■ **Aim of the exercise**:
Please filter the entries for the word "flutter" and copy every line that has it.

Data items
• • • • • • •

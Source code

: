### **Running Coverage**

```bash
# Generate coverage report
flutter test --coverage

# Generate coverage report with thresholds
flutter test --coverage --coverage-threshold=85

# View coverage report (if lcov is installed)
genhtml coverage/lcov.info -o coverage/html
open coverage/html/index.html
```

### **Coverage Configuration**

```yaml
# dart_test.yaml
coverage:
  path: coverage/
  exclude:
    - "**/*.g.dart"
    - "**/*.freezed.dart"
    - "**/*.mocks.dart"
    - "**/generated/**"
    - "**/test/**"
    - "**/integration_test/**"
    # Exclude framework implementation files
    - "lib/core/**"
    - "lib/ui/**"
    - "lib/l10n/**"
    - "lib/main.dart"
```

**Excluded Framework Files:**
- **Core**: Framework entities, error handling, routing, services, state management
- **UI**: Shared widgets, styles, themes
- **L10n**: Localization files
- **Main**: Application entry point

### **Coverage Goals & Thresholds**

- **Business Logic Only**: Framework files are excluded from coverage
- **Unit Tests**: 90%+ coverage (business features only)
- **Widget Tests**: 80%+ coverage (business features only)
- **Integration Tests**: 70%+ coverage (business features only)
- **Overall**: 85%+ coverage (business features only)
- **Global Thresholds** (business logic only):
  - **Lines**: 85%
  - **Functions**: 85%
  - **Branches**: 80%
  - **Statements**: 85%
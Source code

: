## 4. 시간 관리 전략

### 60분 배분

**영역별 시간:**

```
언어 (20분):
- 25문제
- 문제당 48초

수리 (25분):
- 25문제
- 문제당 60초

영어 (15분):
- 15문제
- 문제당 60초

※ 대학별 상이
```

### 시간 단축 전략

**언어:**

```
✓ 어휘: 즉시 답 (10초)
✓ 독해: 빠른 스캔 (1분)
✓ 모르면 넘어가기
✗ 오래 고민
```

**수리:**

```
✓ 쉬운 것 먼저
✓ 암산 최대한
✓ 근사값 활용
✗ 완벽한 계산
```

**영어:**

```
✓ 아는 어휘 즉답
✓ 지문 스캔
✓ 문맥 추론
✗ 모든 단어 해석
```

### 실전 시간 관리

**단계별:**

• • • • • • •

■ **Exercise answer**:
flutter test --coverage
flutter test --coverage --coverage-threshold=85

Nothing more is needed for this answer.